[image: Mic Drop]
Since there are millions of files (with sizes from 1mb to 15mb), I would
like to store them in a sequence file. How do I store the location of each
of these files in HBase?
I see lots blogs and books talking about storing large files on HDFS and
storing file paths on HBase. But, I don't see any real examples. I was
wondering if anybody implemented this in production.
Looking forward for reply from the community experts. Thanks.
Regards,
Arun
On Sun, Feb 21, 2016 at 10:30 AM, Ted Yu <yuzhihong@gmail.com> wrote:
> For #1, please take a look
> at
> hadoop-hdfs-project/hadoop-hdfs-client/src/main/java/org/apache/hadoop/hdfs/DFSClient.java
>
> e.g. the following methods:
>
> public DFSInputStream open(String src) throws IOException {
>
> public HdfsDataOutputStream append(final String src, final int
> buffersize,
>
> EnumSet<CreateFlag> flag, final Progressable progress,
>
> final FileSystem.Statistics statistics) throws IOException {
>
>
> Cheers
>
> On Wed, Feb 17, 2016 at 3:40 PM, Arun Patel <arunp.bigdata@gmail.com>
> wrote:
>
> > I would like to store large documents (over 100 MB) on HDFS and insert
> > metadata in HBase.
> >
> > 1) Users will use HBase REST API for PUT and GET requests for storing and
> > retrieving documents.

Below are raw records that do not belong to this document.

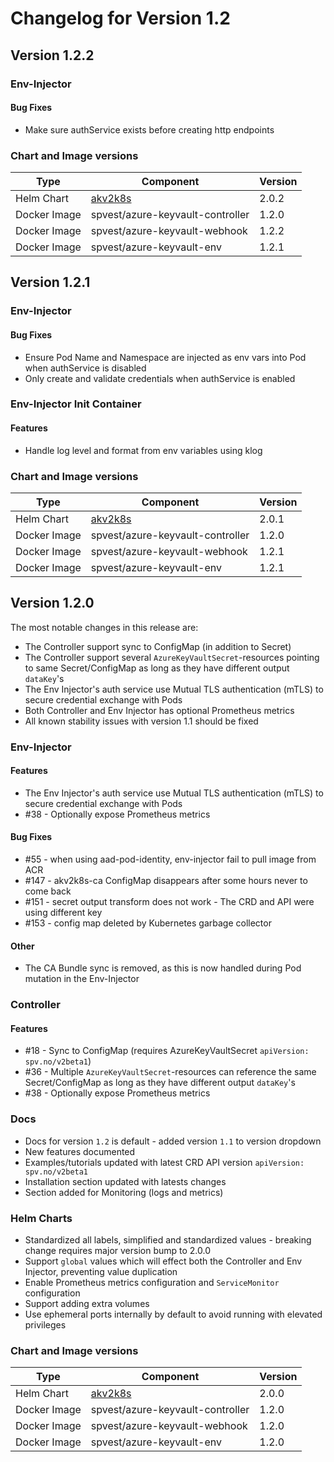 # Changelog for Version 1.2

## Version 1.2.2

### Env-Injector

#### Bug Fixes

* Make sure authService exists before creating http endpoints

### Chart and Image versions

| Type    |           Component                                   |                Version         |         
| ------- | ---------------------------------- | -----------------------------|
| Helm Chart | [akv2k8s](https://github.com/SparebankenVest/public-helm-charts/tree/master/stable/akv2k8s) | 2.0.2 |
| Docker Image | spvest/azure-keyvault-controller | 1.2.0 |
| Docker Image | spvest/azure-keyvault-webhook | 1.2.2 |
| Docker Image | spvest/azure-keyvault-env  | 1.2.1 |

## Version 1.2.1

### Env-Injector

#### Bug Fixes

* Ensure Pod Name and Namespace are injected as env vars into Pod when authService is disabled
* Only create and validate credentials when authService is enabled

### Env-Injector Init Container

#### Features

* Handle log level and format from env variables using klog

### Chart and Image versions

| Type    |           Component                                   |                Version         |         
| ------- | ---------------------------------- | -----------------------------|
| Helm Chart | [akv2k8s](https://github.com/SparebankenVest/public-helm-charts/tree/master/stable/akv2k8s) | 2.0.1 |
| Docker Image | spvest/azure-keyvault-controller | 1.2.0 |
| Docker Image | spvest/azure-keyvault-webhook | 1.2.1 |
| Docker Image | spvest/azure-keyvault-env  | 1.2.1 |

## Version 1.2.0

The most notable changes in this release are:

* The Controller support sync to ConfigMap (in addition to Secret)
* The Controller support several `AzureKeyVaultSecret`-resources pointing to same Secret/ConfigMap as long as they have different output `dataKey`'s
* The Env Injector's auth service use Mutual TLS authentication (mTLS) to secure credential exchange with Pods
* Both Controller and Env Injector has optional Prometheus metrics
* All known stability issues with version 1.1 should be fixed

### Env-Injector

#### Features

* The Env Injector's auth service use Mutual TLS authentication (mTLS) to secure credential exchange with Pods
* #38 - Optionally expose Prometheus metrics

#### Bug Fixes

* #55 - when using aad-pod-identity, env-injector fail to pull image from ACR
* #147 - akv2k8s-ca ConfigMap disappears after some hours never to come back
* #151 - secret output transform does not work - The CRD and API were using different key
* #153 - config map deleted by Kubernetes garbage collector

#### Other
* The CA Bundle sync is removed, as this is now handled during Pod mutation in the Env-Injector

### Controller

#### Features
* #18 - Sync to ConfigMap (requires AzureKeyVaultSecret `apiVersion: spv.no/v2beta1`)
* #36 - Multiple `AzureKeyVaultSecret`-resources can reference the same Secret/ConfigMap as long as they have different output `dataKey`'s
* #38 - Optionally expose Prometheus metrics

### Docs

* Docs for version `1.2` is default - added version `1.1` to version dropdown
* New features documented
* Examples/tutorials updated with latest CRD API version `apiVersion: spv.no/v2beta1`
* Installation section updated with latests changes
* Section added for Monitoring (logs and metrics)

### Helm Charts

* Standardized all labels, simplified and standardized values - breaking change requires major version bump to 2.0.0
* Support `global` values which will effect both the Controller and Env Injector, preventing value duplication
* Enable Prometheus metrics configuration and `ServiceMonitor` configuration
* Support adding extra volumes
* Use ephemeral ports internally by default to avoid running with elevated privileges   

### Chart and Image versions

| Type    |           Component                                   |                Version         |         
| ------- | ---------------------------------- | -----------------------------|
| Helm Chart | [akv2k8s](https://github.com/SparebankenVest/public-helm-charts/tree/master/stable/akv2k8s) | 2.0.0 |
| Docker Image | spvest/azure-keyvault-controller | 1.2.0 |
| Docker Image | spvest/azure-keyvault-webhook | 1.2.0 |
| Docker Image | spvest/azure-keyvault-env  | 1.2.0 |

In this case, how to PUT and GET documents to/from
> > HDFS?What are the recommended ways for storing and accessing document
> > to/from HDFS that provides optimum performance?
> >
> > Can you please share any sample code? or a Github project?
> >
> > 2) What are the performance issues I need to know?
> >
> > Regards,
> > Arun
> >
>
|